• Available records:
_ _ _ _ _ _ _

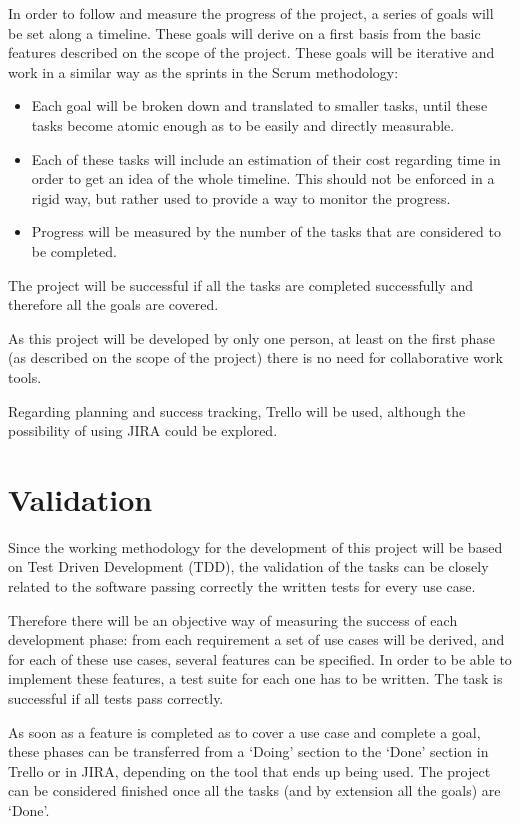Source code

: In order to follow and measure the progress of the project, a series of goals will be set along a timeline. These goals will derive on a first basis from the basic features described on the scope of the project. These goals will be iterative and work in a similar way as the sprints in the Scrum methodology:

\begin{itemize}
\item Each goal will be broken down and translated to smaller tasks, until these tasks become atomic enough as to be easily and directly measurable.

\item Each of these tasks will include an estimation of their cost regarding time in order to get an idea of the whole timeline. This should not be enforced in a rigid way, but rather used to provide a way to monitor the progress. 

\item Progress will be measured by the number of the tasks that are considered to be completed. 
\end{itemize}

The project will be successful if all the tasks are completed successfully and therefore all the goals are covered.

As this project will be developed by only one person, at least on the first phase (as described on the scope of the project) there is no need for collaborative work tools.

Regarding planning and success tracking, Trello will be used, although the possibility of using JIRA could be explored.

\section{Validation}
Since the working methodology for the development of this project will be based on Test Driven Development (TDD), the validation of the tasks can be closely related to the software passing correctly the written tests for every use case. 

Therefore there will be an objective way of measuring the success of each development phase: from each requirement a set of use cases will be derived, and for each of these use cases, several features can be specified. In order to be able to implement these features, a test suite for each one has to be written. The task is successful if all tests pass correctly.

As soon as a feature is completed as to cover a use case and complete a goal, these phases can be transferred from a ‘Doing’ section to the ‘Done’ section in Trello or in JIRA, depending on the tool that ends up being used. The project can be considered finished once all the tasks (and by extension all the goals) are ‘Done’.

_ _ _ _ _ _ _

• Task brief: Output only the lines running from the top of the data above to the line with "Therefore there will", inclusive, word for word and without pictures.

• Response for this exercise:
Source code

: In order to follow and measure the progress of the project, a series of goals will be set along a timeline. These goals will derive on a first basis from the basic features described on the scope of the project. These goals will be iterative and work in a similar way as the sprints in the Scrum methodology:

\begin{itemize}
\item Each goal will be broken down and translated to smaller tasks, until these tasks become atomic enough as to be easily and directly measurable.

\item Each of these tasks will include an estimation of their cost regarding time in order to get an idea of the whole timeline. This should not be enforced in a rigid way, but rather used to provide a way to monitor the progress. 

\item Progress will be measured by the number of the tasks that are considered to be completed. 
\end{itemize}

The project will be successful if all the tasks are completed successfully and therefore all the goals are covered.

As this project will be developed by only one person, at least on the first phase (as described on the scope of the project) there is no need for collaborative work tools.

Regarding planning and success tracking, Trello will be used, although the possibility of using JIRA could be explored.

\section{Validation}
Since the working methodology for the development of this project will be based on Test Driven Development (TDD), the validation of the tasks can be closely related to the software passing correctly the written tests for every use case. 

Therefore there will be an objective way of measuring the success of each development phase: from each requirement a set of use cases will be derived, and for each of these use cases, several features can be specified. In order to be able to implement these features, a test suite for each one has to be written. The task is successful if all tests pass correctly.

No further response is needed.